Set down each record that follows exactly. Drop the images.

Given information:
+++++

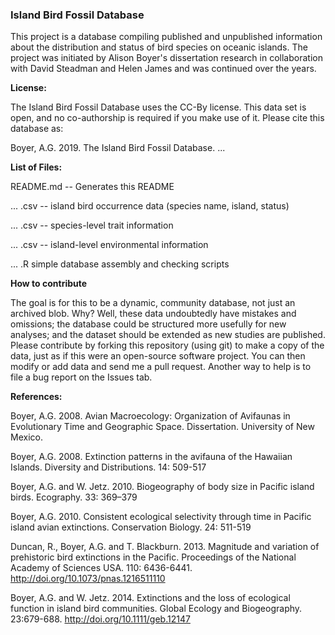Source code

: <h3>Island Bird Fossil Database</h3>

This project is a database compiling published and unpublished information about the distribution and status of bird species on oceanic islands. The project was initiated by Alison Boyer's dissertation research in collaboration with David Steadman and Helen James and was continued over the years. 

<b>License:</b>

The Island Bird Fossil Database uses the CC-By license. This data set is open, and no co-authorship is required if you make use of it. Please cite this database as:

Boyer, A.G. 2019. The Island Bird Fossil Database. ...

<b>List of Files:</b>

README.md	-- Generates this README

... .csv -- island bird occurrence data (species name, island, status)

... .csv -- species-level trait information

... .csv -- island-level environmental information

... .R simple database assembly and checking scripts


<b>How to contribute</b>

The goal is for this to be a dynamic, community database, not just an archived blob. Why? Well, these data undoubtedly have mistakes and omissions; the database could be structured more usefully for new analyses; and the dataset should be extended as new studies are published. Please contribute by forking this repository (using git) to make a copy of the data, just as if this were an open-source software project. You can then modify or add data and send me a pull request. Another way to help is to file a bug report on the Issues tab.


<b>References:</b>

Boyer, A.G. 2008. Avian Macroecology: Organization of Avifaunas in Evolutionary Time and Geographic Space. Dissertation. University of New Mexico.

Boyer, A.G. 2008. Extinction patterns in the avifauna of the Hawaiian Islands. Diversity and Distributions. 14: 509-517

Boyer, A.G. and W. Jetz. 2010. Biogeography of body size in Pacific island birds. Ecography. 33: 369–379

Boyer, A.G. 2010. Consistent ecological selectivity through time in Pacific island avian extinctions. Conservation Biology. 24: 511-519

Duncan, R., Boyer, A.G. and T. Blackburn. 2013. Magnitude and variation of prehistoric bird extinctions in the Pacific. Proceedings of the National Academy of Sciences USA. 110: 6436-6441. http://doi.org/10.1073/pnas.1216511110    

Boyer, A.G. and W. Jetz. 2014. Extinctions and the loss of ecological function in island bird communities. Global Ecology and Biogeography. 23:679-688. http://doi.org/10.1111/geb.12147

+++++

Result of the task:
Source code

: <h3>Island Bird Fossil Database</h3>

This project is a database compiling published and unpublished information about the distribution and status of bird species on oceanic islands. The project was initiated by Alison Boyer's dissertation research in collaboration with David Steadman and Helen James and was continued over the years. 

<b>License:</b>

The Island Bird Fossil Database uses the CC-By license. This data set is open, and no co-authorship is required if you make use of it. Please cite this database as:

Boyer, A.G. 2019. The Island Bird Fossil Database. ...

<b>List of Files:</b>

README.md	-- Generates this README

... .csv -- island bird occurrence data (species name, island, status)

... .csv -- species-level trait information

... .csv -- island-level environmental information

... .R simple database assembly and checking scripts


<b>How to contribute</b>

The goal is for this to be a dynamic, community database, not just an archived blob. Why? Well, these data undoubtedly have mistakes and omissions; the database could be structured more usefully for new analyses; and the dataset should be extended as new studies are published. Please contribute by forking this repository (using git) to make a copy of the data, just as if this were an open-source software project. You can then modify or add data and send me a pull request. Another way to help is to file a bug report on the Issues tab.


<b>References:</b>

Boyer, A.G. 2008. Avian Macroecology: Organization of Avifaunas in Evolutionary Time and Geographic Space. Dissertation. University of New Mexico.

Boyer, A.G. 2008. Extinction patterns in the avifauna of the Hawaiian Islands. Diversity and Distributions. 14: 509-517

Boyer, A.G. and W. Jetz. 2010. Biogeography of body size in Pacific island birds. Ecography. 33: 369–379

Boyer, A.G. 2010. Consistent ecological selectivity through time in Pacific island avian extinctions. Conservation Biology. 24: 511-519

Duncan, R., Boyer, A.G. and T. Blackburn. 2013. Magnitude and variation of prehistoric bird extinctions in the Pacific. Proceedings of the National Academy of Sciences USA. 110: 6436-6441. http://doi.org/10.1073/pnas.1216511110    

Boyer, A.G. and W. Jetz. 2014. Extinctions and the loss of ecological function in island bird communities. Global Ecology and Biogeography. 23:679-688. http://doi.org/10.1111/geb.12147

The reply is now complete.